İLK DERECE MAHKEMESİ KARARININ ÖZETİ İlk Derece Mahkemesi, itirazı değerlendirdiği 19/08/2020 tarihli ek kararında; ”… Somut olayda İKK 265 maddesi uyarınca yapılan itiraz incelemesinde ,talebe dayanak senedin kambiyo senedi vasfında olmayıp adi senet niteliğinde olması ihtiyati haciz kararı verilmesine engel olmayıp…”, itirazın reddine karar verilmiştir.Bu ek karara karşı, ihtiyati hacze itiraz eden borçlu vekili tarafından istinaf başvurusunda bulunulmuştur.

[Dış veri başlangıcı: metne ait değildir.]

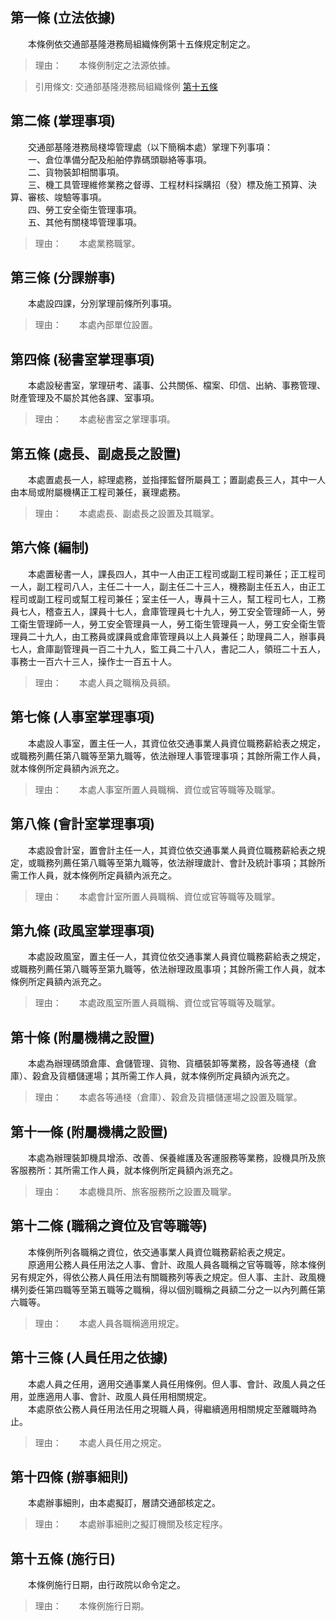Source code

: 第一條 (立法依據)
-----------------
　　本條例依交通部基隆港務局組織條例第十五條規定制定之。  
> 理由：　　本條例制定之法源依據。

> 引用條文: 交通部基隆港務局組織條例 [第十五條](../../交通建設/港埠/交通部基隆港務局組織條例.md#第十五條-附屬機構之設置)



第二條 (掌理事項)
-----------------
　　交通部基隆港務局棧埠管理處（以下簡稱本處）掌理下列事項：  
　　一、倉位準備分配及船舶停靠碼頭聯絡等事項。  
　　二、貨物裝卸相關事項。  
　　三、機工具管理維修業務之督導、工程材料採購招（發）標及施工預算、決算、審核、竣驗等事項。  
　　四、勞工安全衛生管理事項。  
　　五、其他有關棧埠管理事項。  
> 理由：　　本處業務職掌。



第三條 (分課辦事)
-----------------
　　本處設四課，分別掌理前條所列事項。  
> 理由：　　本處內部單位設置。



第四條 (秘書室掌理事項)
-----------------------
　　本處設秘書室，掌理研考、議事、公共關係、檔案、印信、出納、事務管理、財產管理及不屬於其他各課、室事項。  
> 理由：　　本處秘書室之掌理事項。



第五條 (處長、副處長之設置)
---------------------------
　　本處置處長一人，綜理處務，並指揮監督所屬員工；置副處長三人，其中一人由本局或附屬機構正工程司兼任，襄理處務。  
> 理由：　　本處處長、副處長之設置及其職掌。



第六條 (編制)
-------------
　　本處置秘書一人，課長四人，其中一人由正工程司或副工程司兼任；正工程司一人，副工程司八人，主任二十一人，副主任二十三人，機務副主任五人，由正工程司或副工程司或幫工程司兼任；室主任一人，專員十三人，幫工程司七人，工務員七人，稽查五人，課員十七人，倉庫管理員七十九人，勞工安全管理師一人，勞工衛生管理師一人，勞工安全管理員一人，勞工衛生管理員一人，勞工安全衛生管理員二十九人，由工務員或課員或倉庫管理員以上人員兼任；助理員二人，辦事員七人，倉庫副管理員一百二十九人，監工員二十八人，書記二人，領班二十五人，事務士一百六十三人，操作士一百五十人。  
> 理由：　　本處人員之職稱及員額。



第七條 (人事室掌理事項)
-----------------------
　　本處設人事室，置主任一人，其資位依交通事業人員資位職務薪給表之規定，或職務列薦任第八職等至第九職等，依法辦理人事管理事項；其餘所需工作人員，就本條例所定員額內派充之。  
> 理由：　　本處人事室所置人員職稱、資位或官等職等及職掌。



第八條 (會計室掌理事項)
-----------------------
　　本處設會計室，置會計主任一人，其資位依交通事業人員資位職務薪給表之規定，或職務列薦任第八職等至第九職等，依法辦理歲計、會計及統計事項；其餘所需工作人員，就本條例所定員額內派充之。  
> 理由：　　本處會計室所置人員職稱、資位或官等職等及職掌。



第九條 (政風室掌理事項)
-----------------------
　　本處設政風室，置主任一人，其資位依交通事業人員資位職務薪給表之規定，或職務列薦任第八職等至第九職等，依法辦理政風事項；其餘所需工作人員，就本條例所定員額內派充之。  
> 理由：　　本處政風室所置人員職稱、資位或官等職等及職掌。



第十條 (附屬機構之設置)
-----------------------
　　本處為辦理碼頭倉庫、倉儲管理、貨物、貨櫃裝卸等業務，設各等通棧（倉庫）、榖倉及貨櫃儲運場；其所需工作人員，就本條例所定員額內派充之。  
> 理由：　　本處各等通棧（倉庫）、榖倉及貨櫃儲運場之設置及職掌。



第十一條 (附屬機構之設置)
-------------------------
　　本處為辦理裝卸機具增添、改善、保養維護及客運服務等業務，設機具所及旅客服務所：其所需工作人員，就本條例所定員額內派充之。  
> 理由：　　本處機具所、旅客服務所之設置及職掌。



第十二條 (職稱之資位及官等職等)
-------------------------------
　　本條例所列各職稱之資位，依交通事業人員資位職務薪給表之規定。  
　　原適用公務人員任用法之人事、會計、政風人員各職稱之官等職等，除本條例另有規定外，得依公務人員任用法有關職務列等表之規定。但人事、主計、政風機構列委任第四職等至第五職等之職稱，得以個別職稱之員額二分之一以內列薦任第六職等。  
> 理由：　　本處人員各職稱適用規定。



第十三條 (人員任用之依據)
-------------------------
　　本處人員之任用，適用交通事業人員任用條例。但人事、會計、政風人員之任用，並應適用人事、會計、政風人員任用相關規定。  
　　本處原依公務人員任用法任用之現職人員，得繼續適用相關規定至離職時為止。  
> 理由：　　本處人員任用之規定。



第十四條 (辦事細則)
-------------------
　　本處辦事細則，由本處擬訂，層請交通部核定之。  
> 理由：　　本處辦事細則之擬訂機關及核定程序。



第十五條 (施行日)
-----------------
　　本條例施行日期，由行政院以命令定之。  
> 理由：　　本條例施行日期。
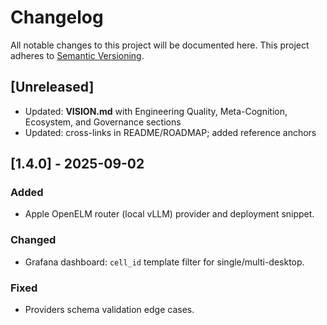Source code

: # Changelog

All notable changes to this project will be documented here. This project adheres to
[Semantic Versioning](https://semver.org).

## [Unreleased]

- Updated: **VISION.md** with Engineering Quality, Meta-Cognition, Ecosystem, and Governance sections
- Updated: cross-links in README/ROADMAP; added reference anchors

## [1.4.0] - 2025-09-02

### Added

- Apple OpenELM router (local vLLM) provider and deployment snippet.

### Changed

- Grafana dashboard: `cell_id` template filter for single/multi-desktop.

### Fixed

- Providers schema validation edge cases.
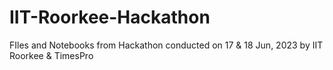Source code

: # IIT-Roorkee-Hackathon
FIles and Notebooks from Hackathon conducted on 17 &amp; 18 Jun, 2023 by IIT Roorkee &amp; TimesPro
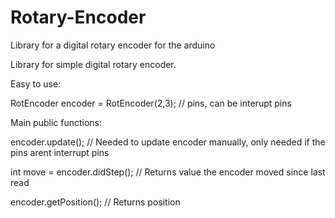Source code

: # Rotary-Encoder
Library for a digital rotary encoder for the arduino

Library for simple digital rotary encoder.

Easy to use:

RotEncoder encoder = RotEncoder(2,3); // pins, can be interupt pins

Main public functions:

  encoder.update();   //  Needed to update encoder manually, only needed if the pins arent interrupt pins
  
  int move = encoder.didStep();   // Returns value the encoder moved since last read
  
  encoder.getPosition();    //  Returns position
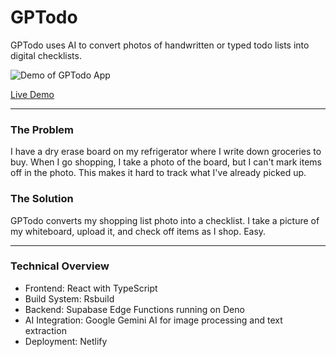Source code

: # GPTodo

GPTodo uses AI to convert photos of handwritten or typed todo lists into digital checklists.

![Demo of GPTodo App](./assets/demo.gif)

[Live Demo](https://gptodo.app)

---

### The Problem

I have a dry erase board on my refrigerator where I write down groceries to buy. When I go shopping, I take a photo of the board, but I can't mark items off in the photo. This makes it hard to track what I've already picked up.

### The Solution

GPTodo converts my shopping list photo into a checklist. I take a picture of my whiteboard, upload it, and check off items as I shop. Easy.

---

### Technical Overview

- Frontend: React with TypeScript
- Build System: Rsbuild
- Backend: Supabase Edge Functions running on Deno
- AI Integration: Google Gemini AI for image processing and text extraction
- Deployment: Netlify
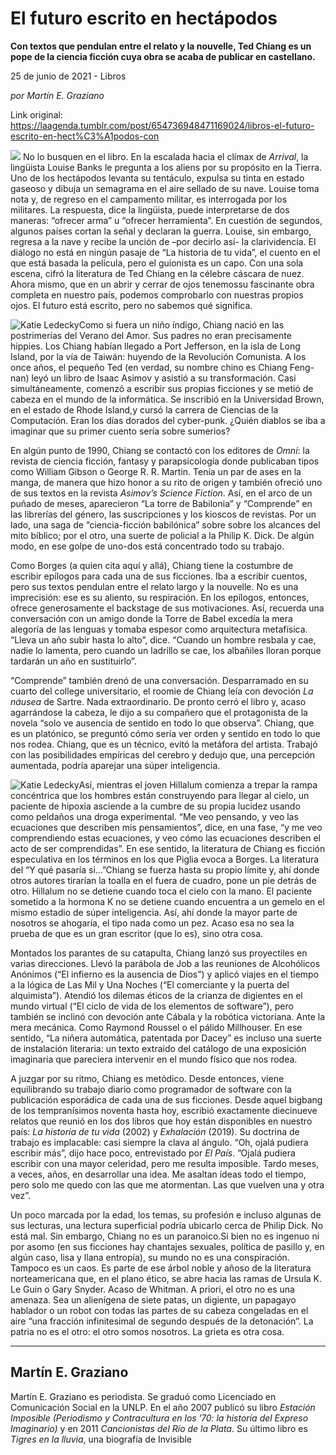 # El futuro escrito en hectápodos

**Con textos que pendulan entre el relato y la nouvelle, Ted Chiang es un pope de la ciencia ficción cuya obra se acaba de publicar en castellano.**

25 de junio de 2021 - Libros

_por Martín E. Graziano_

Link original: https://laagenda.tumblr.com/post/654736948471169024/libros-el-futuro-escrito-en-hect%C3%A1podos-con

![](https://64.media.tumblr.com/741b9e9cd2c83c78c767d24bf4d9874c/5545c695e1117838-c8/s500x750/07eb271e4ad67cc48628851ef2b98409e61591f9.jpg)
No lo busquen en el libro. En la escalada hacia el clímax de *Arrival*, la lingüista Louise Banks le pregunta a los aliens por su propósito en la Tierra. Uno de los hectápodos levanta su tentáculo, expulsa su tinta en estado gaseoso y dibuja un semagrama en el aire sellado de su nave. Louise toma nota y, de regreso en el campamento militar, es interrogada por los militares. La respuesta, dice la lingüista, puede interpretarse de dos maneras: “ofrecer arma” u “ofrecer herramienta”. En cuestión de segundos, algunos países cortan la señal y declaran la guerra. Louise, sin embargo, regresa a la nave y recibe la unción de –por decirlo así- la clarividencia. El diálogo no está en ningún pasaje de “La historia de tu vida”, el cuento en el que está basada la película, pero el guionista es un capo. Con una sola escena, cifró la literatura de Ted Chiang en la célebre cáscara de nuez. Ahora mismo, que en un abrir y cerrar de ojos tenemossu fascinante obra completa en nuestro país, podemos comprobarlo con nuestras propios ojos. El futuro está escrito, pero no sabemos qué significa.

![Katie Ledecky](https://64.media.tumblr.com/62cc0747cc01fbfac22a5c1e7f7be312/5545c695e1117838-bf/s400x600/9b2a0a50ab1cf623a34307b7a768adefcb4d06f3.jpg)Como si fuera un niño índigo, Chiang nació en las postrimerías del Verano del Amor. Sus padres no eran precisamente hippies. Los Chiang habían llegado a Port Jefferson, en la isla de Long Island, por la vía de Taiwán: huyendo de la Revolución Comunista. A los once años, el pequeño Ted (en verdad, su nombre chino es Chiang Feng-nan) leyó un libro de Isaac Asimov y asistió a su transformación. Casi simultáneamente, comenzó a escribir sus propias ficciones y se metió de cabeza en el mundo de la informática. Se inscribió en la Universidad Brown, en el estado de Rhode Island,y cursó la carrera de Ciencias de la Computación. Eran los días dorados del cyber-punk. ¿Quién diablos se iba a imaginar que su primer cuento sería sobre sumerios?

En algún punto de 1990, Chiang se contactó con los editores de *Omni*: la revista de ciencia ficción, fantasy y parapsicología donde publicaban tipos como William Gibson o George R. R. Martin. Tenía un par de ases en la manga, de manera que hizo honor a su rito de origen y también ofreció uno de sus textos en la revista *Asimov’s Science Fiction*. Así, en el arco de un puñado de meses, aparecieron “La torre de Babilonia” y “Comprende” en las librerías del género, las suscripciones y los kioscos de revistas. Por un lado, una saga de “ciencia-ficción babilónica” sobre sobre los alcances del mito bíblico; por el otro, una suerte de policial a la Philip K. Dick. De algún modo, en ese golpe de uno-dos está concentrado todo su trabajo.

Como Borges (a quien cita aquí y allá), Chiang tiene la costumbre de escribir epílogos para cada una de sus ficciones. Iba a escribir cuentos, pero sus textos pendulan entre el relato largo y la nouvelle. No es una imprecisión: ese es su aliento, su respiración. En los epílogos, entonces, ofrece generosamente el backstage de sus motivaciones. Así, recuerda una conversación con un amigo donde la Torre de Babel excedía la mera alegoría de las lenguas y tomaba espesor como arquitectura metafísica. “Lleva un año subir hasta lo alto”, dice. “Cuando un hombre resbala y cae, nadie lo lamenta, pero cuando un ladrillo se cae, los albañiles lloran porque tardarán un año en sustituirlo”. 

“Comprende” también drenó de una conversación. Desparramado en su cuarto del college universitario, el roomie de Chiang leía con devoción *La náusea* de Sartre. Nada extraordinario. De pronto cerró el libro y, acaso agarrándose la cabeza, le dijo a su compañero que el protagonista de la novela “solo ve ausencia de sentido en todo lo que observa”. Chiang, que es un platónico, se preguntó cómo sería ver orden y sentido en todo lo que nos rodea. Chiang, que es un técnico, evitó la metáfora del artista. Trabajó con las posibilidades empíricas del cerebro y dedujo que, una percepción aumentada, podría aparejar una súper inteligencia. 

![Katie Ledecky](https://64.media.tumblr.com/7e82ff79967ae89d010d9159de1bc771/5545c695e1117838-f1/s400x600/c38fcd3526c947caa33d8d6dbc4fd5cda41e7d32.jpg)Así, mientras el joven Hillalum comienza a trepar la rampa concéntrica que los hombres están construyendo para llegar al cielo, un paciente de hipoxia asciende a la cumbre de su propia lucidez usando como peldaños una droga experimental. “Me veo pensando, y veo las ecuaciones que describen mis pensamientos”, dice, en una fase, “y me veo comprendiendo estas ecuaciones, y veo cómo las ecuaciones describen el acto de ser comprendidas”. En ese sentido, la literatura de Chiang es ficción especulativa en los términos en los que Piglia evoca a Borges. La literatura del “Y qué pasaría si…”Chiang se fuerza hasta su propio límite y, ahí donde otros autores tirarían la toalla en el fuera de cuadro, pone un pie detrás de otro. Hillalum no se detiene cuando toca el cielo con la mano. El paciente sometido a la hormona K no se detiene cuando encuentra a un gemelo en el mismo estadio de súper inteligencia. Así, ahí donde la mayor parte de nosotros se ahogaría, el tipo nada como un pez. Acaso esa no sea la prueba de que es un gran escritor (que lo es), sino otra cosa.

Montados los parantes de su catapulta, Chiang lanzó sus proyectiles en varias direcciones. Llevó la parábola de Job a las reuniones de Alcohólicos Anónimos (“El infierno es la ausencia de Dios”) y aplicó viajes en el tiempo a la lógica de Las Mil y Una Noches (“El comerciante y la puerta del alquimista”). Atendió los dilemas éticos de la crianza de digientes en el mundo virtual (“El ciclo de vida de los elementos de software”), pero también se inclinó con devoción ante Cábala y la robótica victoriana. Ante la mera mecánica. Como Raymond Roussel o el pálido Millhouser. En ese sentido, “La niñera automática, patentada por Dacey” es incluso una suerte de instalación literaria: un texto extraído del catálogo de una exposición imaginaria que pareciera intervenir en el mundo físico que nos rodea.

A juzgar por su ritmo, Chiang es metódico. Desde entonces, viene equilibrando su trabajo diario como programador de software con la publicación esporádica de cada una de sus ficciones. Desde aquel bigbang de los tempranísimos noventa hasta hoy, escribió exactamente diecinueve relatos que reunió en los dos libros que hoy están disponibles en nuestro país: *La historia de tu vida* (2002) y *Exhalación* (2019). Su doctrina de trabajo es implacable: casi siempre la clava al ángulo. “Oh, ojalá pudiera escribir más”, dijo hace poco, entrevistado por *El País*. ”Ojalá pudiera escribir con una mayor celeridad, pero me resulta imposible. Tardo meses, a veces, años, en desarrollar una idea. Me asaltan ideas todo el tiempo, pero solo me quedo con las que me atormentan. Las que vuelven una y otra vez”. 

Un poco marcada por la edad, los temas, su profesión e incluso algunas de sus lecturas, una lectura superficial podría ubicarlo cerca de Philip Dick. No está mal. Sin embargo, Chiang no es un paranoico.Si bien no es ingenuo ni por asomo (en sus ficciones hay chantajes sexuales, política de pasillo y, en algún caso, lisa y llana entropía), su mundo no es una conspiración. Tampoco es un caos. Es parte de ese árbol noble y añoso de la literatura norteamericana que, en el plano ético, se abre hacia las ramas de Ursula K. Le Guin o Gary Snyder. Acaso de Whitman. A priori, el otro no es una amenaza. Sea un alienígena de siete patas, un digiente, un papagayo hablador o un robot con todas las partes de su cabeza congeladas en el aire “una fracción infinitesimal de segundo después de la detonación”. La patria no es el otro: el otro somos nosotros. La grieta es otra cosa.

  




---

 Martín E. Graziano
-------------------

 Martín E. Graziano es periodista. Se graduó como Licenciado en Comunicación Social en la UNLP. En el año 2007 publicó su libro *Estación Imposible (Periodismo y Contracultura en los ’70: la historia del Expreso Imaginario)* y en 2011 *Cancionistas del Río de la Plata*. Su último libro es *Tigres en la lluvia*, una biografía de Invisible

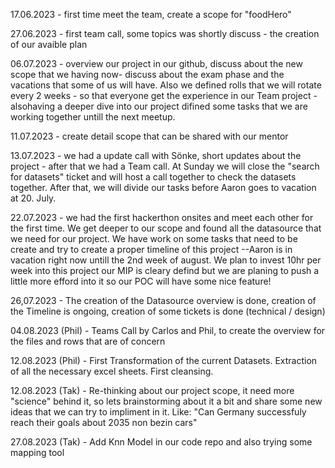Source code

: 17.06.2023 - first time meet the team, create a scope for "foodHero"

27.06.2023 - first team call, some topics was shortly discuss - the creation of our avaible plan 

06.07.2023 - overview our project in our github, discuss about the new scope that we having now- discuss about the exam phase and the vacations that some of us will have. Also we defined rolls that we will rotate every 2 weeks - so that everyone get the experience in our Team project - alsohaving a deeper dive into our project difined some tasks that we are working together untill the next meetup.

11.07.2023 - create detail scope that can be shared with our mentor

13.07.2023 - we had a update call with Sönke, short updates about the project - after that we had a Team call. At Sunday we will close the "search for datasets" ticket and will host a call together to check the datasets together. After that, we will divide our tasks before Aaron goes to vacation at 20. July.



22.07.2023 - we had the first hackerthon onsites and meet each other for the first time. We get deeper to our scope and found all the datasource that we need for our project. We have work on some tasks that need to be create and try to create a proper timeline of this project --Aaron is in vacation right now untill the 2nd week of august. We plan to invest 10hr per week into this project our MIP is cleary defind but we are planing to push a little more efford into it so our POC will have some nice feature!

26,07.2023 - The creation of the Datasource overview is done, creation of the Timeline is ongoing, creation of some tickets is done (technical / design)

04.08.2023 (Phil) - Teams Call by Carlos and Phil, to create the overview for the files and rows that are of concern

12.08.2023 (Phil) - First Transformation of the current Datasets. Extraction of all the necessary excel sheets. First cleansing.

12.08.2023 (Tak) - Re-thinking about our project scope, it need more "science" behind it, so lets brainstorming about it a bit and share some new ideas that we can try to impliment in it. Like: "Can Germany successfuly reach their goals about 2035 non bezin cars" 

27.08.2023 (Tak) - Add Knn Model in our code repo and also trying some mapping tool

İLERİ SÜRÜLEN İSTİNAF SEBEPLERİ İhtiyati hacze itiraz eden vekili istinaf başvurusunda;Müvekkilinin borçlu olduğu iddia edilen senet metnine bakıldığında sadece tarih kısımlarının kaşe ile doldurulduğunun görüleceğini ve bu hususun dikkat çekici olduğunu, Talep konusu senette keşideci olan müvekkilin adının yanında bulunan adrese bakıldığında sadece … Cad. … Sokak No:… Merdivenköy olarak belirtildiği herhangi bir idari birim yani il,ilçe,köy gösterilmediğinin anlaşıldığını, bu durumun kambiyo vasfını ortadan kaldıracağını,Buna rağmen ihtiyati haciz kararı verilmesinin ve itirazının reddedilmesinin usul ve yasaya aykırı olduğunu belirterek, ilk derece mahkemesinin istinafa konu ek kararının kaldırılarak ihtiyati hacze itirazlarının kabulüne ve ihtiyati haciz kararının kaldırılmasına karar verilmesini istemiştir.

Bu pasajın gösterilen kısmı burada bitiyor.